Los Angeles seems to have fallen steadily. Then, it becomes a point. Let's take a look at class CBOW in cbow.py in the network construction part.

# --------------- from cbow.py ---------------
class CBOW:
    def __init__(self, vocab_size, hidden_size, window_size, corpus):
        V, H = vocab_size, hidden_size

        #Weight initialization
        W_in = 0.01 * np.random.randn(V, H).astype('f')
        W_out = 0.01 * np.random.randn(V, H).astype('f')

        #Layer generation
        self.in_layers = []
        for i in range(2 * window_size):
            layer = Embedding(W_in)  #Use Embedding layer
            self.in_layers.append(layer)
        self.ns_loss = NegativeSamplingLoss(W_out, corpus, power=0.75, sample_size=5)
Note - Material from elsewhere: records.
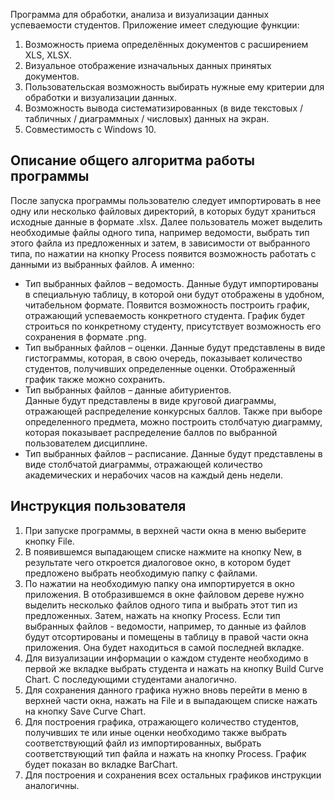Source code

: Программа для обработки, анализа и визуализации данных успеваемости студентов. Приложение имеет следующие функции:
1.	Возможность приема определённых документов с расширением XLS, XLSX.
2.	Визуальное отображение изначальных данных принятых документов.
3.	Пользовательская возможность выбирать нужные ему критерии для обработки и визуализации данных.
4.	Возможность вывода систематизированных (в виде текстовых / табличных / диаграммных / числовых) данных на экран.
5.	Совместимость с Windows 10.

## Описание общего алгоритма работы программы
После запуска программы пользователю следует импортировать в нее одну или несколько файловых директорий, в которых будут храниться исходные данные в формате .xlsx. Далее пользователь может выделить необходимые файлы одного типа, например ведомости, выбрать тип этого файла из предложенных и затем, в зависимости от выбранного типа, по нажатии на кнопку Process появится возможность работать с данными из выбранных файлов. А именно: 
* Тип выбранных файлов – ведомость. 
Данные будут импортированы в специальную таблицу, в которой они будут отображены в удобном, читабельном формате. Появится возможность построить график, отражающий успеваемость конкретного студента. График будет строиться по конкретному студенту, присутствует возможность его сохранения в формате .png. 
*	Тип выбранных файлов – оценки. 
Данные будут представлены в виде гистограммы, которая, в свою очередь, показывает количество студентов, получивших определенные оценки. Отображенный график также можно сохранить. 
*	Тип выбранных файлов – данные абитуриентов.  
Данные будут представлены в виде круговой диаграммы, отражающей распределение конкурсных баллов. Также при выборе определенного предмета, можно построить столбчатую диаграмму, которая показывает распределение баллов по выбранной пользователем дисциплине.  
*	Тип выбранных файлов – расписание. 
Данные будут представлены в виде столбчатой диаграммы, отражающей количество академических и нерабочих часов на каждый день недели.

## Инструкция пользователя
1. При запуске программы, в верхней части окна в меню выберите кнопку File. 
2. В появившемся выпадающем списке нажмите на кнопку New, в результате чего откроется диалоговое окно, в котором будет предложено выбрать необходимую папку с файлами.   
3. По нажатии на необходимую папку она импортируется в окно приложения. В отобразившемся в окне файловом дереве нужно выделить несколько файлов одного типа и выбрать этот тип из предложенных. Затем, нажать на кнопку Process. Если тип выбранных файлов - ведомости, например, то данные из файлов будут отсортированы и помещены в таблицу в правой части окна приложения. Она будет находиться в самой последней вкладке. 
4.	Для визуализации информации о каждом студенте 
необходимо в первой же вкладке выбрать студента и нажать на кнопку Build Curve Chart. С последующими студентами аналогично.  
5. Для сохранения данного графика нужно вновь перейти в меню в верхней части окна, нажать на File и в выпадающем списке нажать на кнопку Save Curve Chart. 
6. Для построения графика, отражающего количество студентов, получивших те или иные оценки необходимо также выбрать соответствующий файл из импортированных, выбрать соответствующий тип файла и нажать на кнопку Process. График будет показан во вкладке BarChart.  
7. Для построения и сохранения всех остальных графиков инструкции аналогичны.
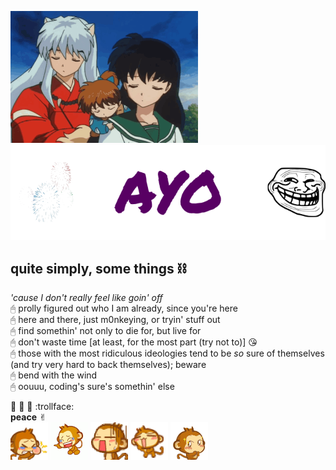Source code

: ![](images/01.gif)
![](images/banner.png)
## quite simply, some things :chains:
*'cause I don't really feel like goin' off*
<br>🖰 prolly figured out who I am already, since you're here
<br>🖰 here and there, just m0nkeying, or tryin' stuff out
<br>🖰 find somethin' not only to die for, but live for
<br>🖰 don't waste time [at least, for the most part (try not to)] :kissing_heart:
<br>🖰 those with the most ridiculous ideologies tend to be *so* sure of themselves (and try very hard to back themselves); beware
<br>🖰 bend with the wind
<br>🖰 oouuu, coding's sure's somethin' else

:see_no_evil: :hear_no_evil: :speak_no_evil: :trollface:
<br>**peace** ✌︎
<br>![](images/m_01.gif)
![](images/m_04.gif)
![](images/m_05.gif)
![](images/m_02.gif)
![](images/m_03.gif)
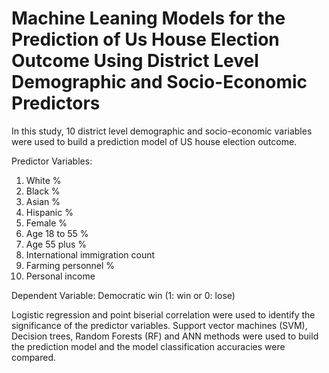 # Machine Leaning Models for the Prediction of Us House Election Outcome Using District Level Demographic and Socio-Economic Predictors
In this study, 10 district level demographic and socio-economic variables were used to build a prediction model of US house election outcome.

Predictor Variables:

1. White %
2. Black %
3. Asian %
4. Hispanic %
5. Female %
6. Age 18 to 55 %
7. Age 55 plus %
8. International immigration count
9. Farming personnel %
10. Personal income

Dependent Variable: Democratic win (1: win or 0: lose)

Logistic regression and point biserial correlation were used to identify the significance of the predictor variables. Support vector machines (SVM), Decision trees, Random Forests (RF) and ANN methods were used to build the prediction model and the model classification accuracies were compared.
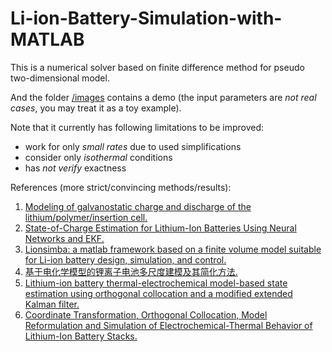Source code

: # Li-ion-Battery-Simulation-with-MATLAB
This is a numerical solver based on finite difference method for pseudo two-dimensional model. 

And the folder [/images](./images) contains a demo (the input parameters are *not real cases*, you may treat it as a toy example).

Note that it currently has following limitations to be improved:
- work for only *small rates* due to used simplifications
- consider only *isothermal* conditions 
- has *not verify* exactness

References (more strict/convincing methods/results):

1. [Modeling of galvanostatic charge and discharge of the lithium/polymer/insertion cell.](http://jes.ecsdl.org/content/140/6/1526.abstract)
1. [State-of-Charge Estimation for Lithium-Ion Batteries Using Neural Networks and EKF.](https://ieeexplore.ieee.org/abstract/document/5416277)
1. [Lionsimba: a matlab framework based on a finite volume model suitable for Li-ion battery design, simulation, and control.](https://github.com/lionsimbatoolbox/LIONSIMBA)
1. [基于电化学模型的锂离子电池多尺度建模及其简化方法.](http://wulixb.iphy.ac.cn/CN/abstract/abstract71145.shtml)
1. [Lithium-ion battery thermal-electrochemical model-based state estimation using orthogonal collocation and a modified extended Kalman filter.](https://arxiv.org/pdf/1506.08689.pdf)
1. [Coordinate Transformation, Orthogonal Collocation, Model Reformulation and Simulation of Electrochemical-Thermal Behavior of Lithium-Ion Battery Stacks.](http://jes.ecsdl.org/content/158/12/A1461.full.pdf?casa_token=x4z_ND9r7HUAAAAA:3kQ8V2vdedQcDfRfS3qa1OqE6k5JU2AtRwomVQa3rEP48JLtPzbmVmXqDnQLk3TyjllH_w-fbZVMMg)
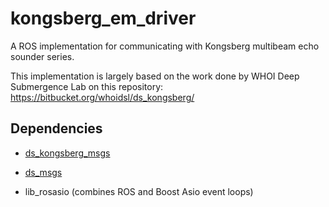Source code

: # kongsberg_em_driver
A ROS implementation for communicating with Kongsberg multibeam echo sounder series.

This implementation is largely based on the work done by WHOI Deep Submergence Lab on this repository: https://bitbucket.org/whoidsl/ds_kongsberg/

## Dependencies

- [ds_kongsberg_msgs](https://github.com/Axel13fr/ds_kongsberg_msgs)

- [ds_msgs](https://bitbucket.org/whoidsl/ds_msgs/src/master/)

- lib_rosasio (combines ROS and Boost Asio event loops)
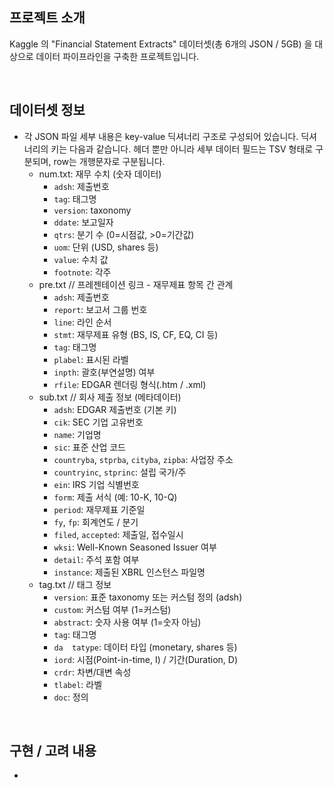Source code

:## 프로젝트 소개
Kaggle 의 "Financial Statement Extracts" 데이터셋(총 6개의 JSON / 5GB) 을 대상으로 
데이터 파이프라인을 구축한 프로젝트입니다.

<br>

## 데이터셋 정보
* 각 JSON 파일 세부 내용은 key-value 딕셔너리 구조로 구성되어 있습니다. 딕셔너리의 키는 다음과 같습니다.
  헤더 뿐만 아니라 세부 데이터 필드는 TSV 형태로 구분되며, row는 개행문자로 구분됩니다.
  * num.txt: 재무 수치 (숫자 데이터)
    * `adsh`: 제출번호
    * `tag`: 태그명
    * `version`: taxonomy
    * `ddate`: 보고일자
    * `qtrs`: 분기 수 (0=시점값, >0=기간값)
    * `uom`: 단위 (USD, shares 등)
    * `value`: 수치 값
    * `footnote`: 각주
  * pre.txt // 프레젠테이션 링크 - 재무제표 항목 간 관계
    * `adsh`: 제출번호
    * `report`: 보고서 그룹 번호
    * `line`: 라인 순서
    * `stmt`: 재무제표 유형 (BS, IS, CF, EQ, CI 등)
    * `tag`: 태그명
    * `plabel`: 표시된 라벨
    * `inpth`: 괄호(부연설명) 여부
    * `rfile`: EDGAR 렌더링 형식(.htm / .xml)
  * sub.txt // 회사 제출 정보 (메타데이터)
    * `adsh`: EDGAR 제출번호 (기본 키)
    * `cik`: SEC 기업 고유번호
    * `name`: 기업명
    * `sic`: 표준 산업 코드
    * `countryba`, `stprba`, `cityba`, `zipba`: 사업장 주소
    * `countryinc`, `stprinc`: 설립 국가/주
    * `ein`: IRS 기업 식별번호
    * `form`: 제출 서식 (예: 10-K, 10-Q)
    * `period`: 재무제표 기준일
    * `fy`, `fp`: 회계연도 / 분기
    * `filed`, `accepted`: 제출일, 접수일시
    * `wksi`: Well-Known Seasoned Issuer 여부
    * `detail`: 주석 포함 여부
    * `instance`: 제출된 XBRL 인스턴스 파일명
  * tag.txt // 태그 정보
    * `version`: 표준 taxonomy 또는 커스텀 정의 (adsh)
    * `custom`: 커스텀 여부 (1=커스텀)
    * `abstract`: 숫자 사용 여부 (1=숫자 아님)
    * `tag`: 태그명
    * `da  tatype`: 데이터 타입 (monetary, shares 등)
    * `iord`: 시점(Point-in-time, I) / 기간(Duration, D)
    * `crdr`: 차변/대변 속성
    * `tlabel`: 라벨
    * `doc`: 정의
   
<br>

## 구현 / 고려 내용
* 
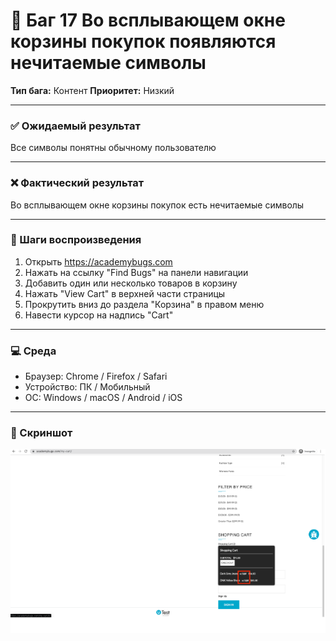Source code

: # 🐞 Баг 17 Во всплывающем окне корзины покупок появляются нечитаемые символы

**Тип бага:**  Контент
**Приоритет:**  Низкий

---

### ✅ Ожидаемый результат

Все символы понятны обычному пользователю

---

### ❌ Фактический результат

Во всплывающем окне корзины покупок есть нечитаемые символы

---

### 🔁 Шаги воспроизведения

1. Открыть https://academybugs.com
2. Нажать на ссылку "Find Bugs" на панели навигации
3. Добавить один или несколько товаров в корзину
4. Нажать "View Cart" в верхней части страницы
5. Прокрутить вниз до раздела "Корзина" в правом меню
6. Навести курсор на надпись "Cart"

---

### 💻 Среда

- Браузер: Chrome / Firefox / Safari
- Устройство: ПК / Мобильный
- ОС: Windows / macOS / Android / iOS

---

### 📸 Скриншот

![Bug Screenshot](../Screenshots/Bug_17.png)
        #List all weights and gradients
        layers = self.in_layers + [self.ns_loss]
        self.params, self.grads = [], []
        for layer in layers:
            self.params += layer.params
            self.grads += layer.grads

        #Set distributed representation of words in member variables
        self.word_vecs = W_in

One of the points of speeding up is the adoption of ** Embedding layer **. Take a look at common / layers.py.

3. Embedding layer

# --------------- from common/layers.py --------------
class Embedding:
    def __init__(self, W):
        self.params = [W]
        self.grads = [np.zeros_like(W)]
        self.idx = None

    def forward(self, idx):
        W, = self.params
        self.idx = idx
        out = W[idx]  #Output the line specified by idx
        return out

    def backward(self, dout):
        dW, = self.grads
        dW[...] = 0
        if GPU:
            np.scatter_add(dW, self.idx, dout)
        else:
            np.add.at(dW, self.idx, dout)  #Add data to the row specified by idx
        return None

In Chapter 3, the ** MatMul layer ** was used to find the inner product of the vector and the weight matrix, but when you think about it, it is the inner product of the one-hot vector and the weight matrix, so ** the weight matrix $ W_ {in} All you have to do is specify the $ line **. This is the ** Embed Layer **.

That way, backpropagation only needs to update the corresponding row with the previously transmitted data. However, in mini-batch learning, it is possible that multiple data will happen to come back to the same row and overlap, so instead of replacing, ** data is added **.

4.Negative Sampling The second point of speeding up is ** Negative Sampling **. As in Chapter 3, it is unrealistic to classify by Softmax from the output of the number of vocabularies. Then what should we do. The answer is to solve the multi-value classification problem by approximating it to the binary classification problem **.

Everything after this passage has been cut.